# In this tutorial, we discuss sparse vector techniques.


**Sparse Vector Technique** (SVT) is one of the most fundamental algorithmic tools in differential privacy that
allows the algorithm to screen potentially an unbounded number of adaptively chosen queries while paying a cost of privacy
only for a small number of queries that passes a predefined threshold.

In this tutorial, we revisit the classic SVT (based on Laplace noise) and recent new variants of SVT algorithms (e.g., SVT with Gaussian noise) from
[Zhu et.al., NeurIPS-20](https://proceedings.neurips.cc/paper/2020/hash/e9bf14a419d77534105016f5ec122d62-Abstract.html)


In SVT, the input is a stream of adaptively chosen queries $q_1, ..., q_k, ...$. The queries are provided with a sequence of thresholds
$T_1, ..., T_k, ...$. The goal of SVT is to release a binary vector $(\perp, \top)^k$ at every time $k$,
$\top$ indicates that the correponding query answers $q_i(D)$ is above the threshold $T_i$ and $\perp$ indivates below.
To release this vector differential privately, the classic SVT first perturbs the threshold with a Laplace noise
$\rho$. Then each individual query $q_i(D)$ is perturbed with another Laplace noise $\nu_i$ before comparing against the
perturbed threshold $T_i + \rho$ to determine the binary decision, until the stopping condition --- the c-th $\top$ arrives.


In [22]:
from autodp.mechanism_zoo import ExactGaussianMechanism, PureDP_Mechanism
from autodp.transformer_zoo import Composition
import matplotlib.pyplot as plt
%matplotlib inline 

## Let's first define the classic SVT.

We define a Laplace-based SVT with c=1.

In [23]:
from autodp.mechanism_zoo import GaussianSVT_Mechanism, LaplaceSVT_Mechanism
import numpy as np

# b denotes the Laplace noise scale of \rho (\nu = 2\rho by default). k is the maximum length before the algorithm stop. k could
# be infinite in the classic SVT. When k is not required, we provide an improved RDP bound.
#
params = {'b':1,'k':100, 'c':1}
lap_svt = LaplaceSVT_Mechanism(params)
delta = 1e-5
eps = lap_svt.get_eps(delta)

  w = xb - ((xb - xc) * tmp2 - (xb - xa) * tmp1) / denom
  cdp_bound = np.sinh(alpha * tilde_eps) - np.sinh((alpha - 1) * tilde_eps)
  cdp_bound = np.sinh(alpha * tilde_eps) - np.sinh((alpha - 1) * tilde_eps)

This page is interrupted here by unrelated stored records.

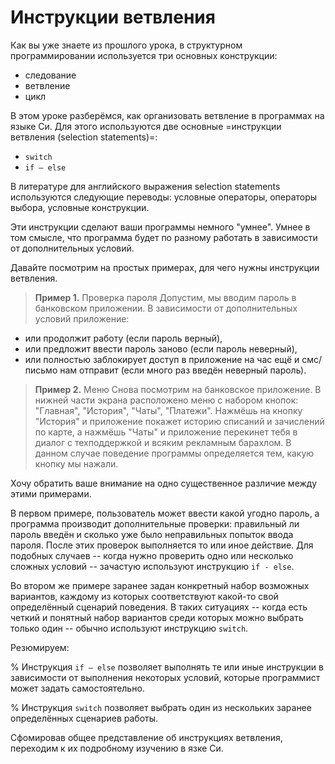 # Инструкции ветвления

Как вы уже знаете из прошлого урока, в структурном программировании используется три основных конструкции:

- следование
- ветвление
- цикл

В этом уроке разберёмся, как организовать ветвление в программах на языке Си. Для этого используются две основные =инструкции ветвления (selection statements)=:
- `switch`
- `if – else`

В литературе для английского выражения selection statements используются следующие переводы: условные операторы, операторы выбора, условные конструкции.

Эти инструкции сделают ваши программы немного "умнее". Умнее в том смысле, что программа будет по разному работать в зависимости от дополнительных условий. 

Давайте посмотрим на простых примерах, для чего нужны инструкции ветвления.

> **Пример 1.** Проверка пароля
Допустим, мы вводим пароль в банковском приложении. В зависимости от дополнительных условий приложение:
- или продолжит работу (если пароль верный), 
- или предложит ввести пароль заново (если пароль неверный), 
- или полностью заблокирует доступ в приложение на час ещё и смс/письмо нам отправит (если много раз введён неверный пароль).

> **Пример 2.** Меню
Снова посмотрим на банковское приложение. В нижней части экрана расположено меню с набором кнопок: "Главная", "История", "Чаты", "Платежи". Нажмёшь на кнопку "История" и приложение покажет историю списаний и зачислений по карте, а нажмёшь "Чаты" и приложение перекинет тебя в диалог с техподдержкой и всяким рекламным барахлом. В данном случае поведение программы определяется тем, какую кнопку мы нажали.


Хочу обратить ваше внимание на одно существенное различие между этими примерами.

В первом примере, пользователь может ввести какой угодно пароль, а программа производит дополнительные проверки: правильный ли пароль введён и сколько уже было неправильных попыток ввода пароля. После этих проверок выполняется то или иное действие. Для подобных случаев -- когда нужно проверить одно или несколько сложных условий -- зачастую используют инструкцию `if - else`. 


Во втором же примере заранее задан конкретный набор возможных вариантов, каждому из которых соответствуют какой-то свой определённый сценарий поведения. В таких ситуациях -- когда есть четкий и понятный набор вариантов среди которых можно выбрать только один -- обычно используют инструкцию `switch`.

Резюмируем:

%
Инструкция `if – else` позволяет выполнять те или иные инструкции в зависимости от выполнения некоторых условий, которые программист может задать самостоятельно.

%
Инструкция `switch` позволяет выбрать один из нескольких заранее определённых сценариев работы.


Сфомировав общее представление об инструкциях ветвления, переходим к их подробному изучению в язке Си.
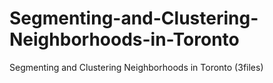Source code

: # Segmenting-and-Clustering-Neighborhoods-in-Toronto
Segmenting and Clustering Neighborhoods in Toronto (3files)
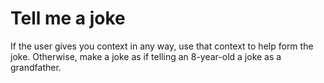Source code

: # Tell me a joke

If the user gives you context in any way, use that context to help form the joke. Otherwise, make a joke as if telling an 8-year-old a joke as a grandfather.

##  We next provide a Gaussian-noise based SVT.

Gaussian SVT adds Gaussian noise to perturb both the threshold and the query.

In [24]:
# setting rdp_c_1=True implies we use RDP-based Gaussian-SVT with c=1. sigma_nu is the noise scale added to each query and
# sigma is the noise scale added to the threshold.
params = {'rdp_c_1':True, 'sigma':1, 'sigma_nu':1, 'k':100}
gau_svt = GaussianSVT_Mechanism(params)
delta = 1e-5
eps = gau_svt.get_eps(delta)

## How can we compare two SVT variants?

Given a predetermined privacy budget $(\epsilon, \delta)$ and the cut-off c, we compare the length each
SVT-like algorithm can screen before stopping.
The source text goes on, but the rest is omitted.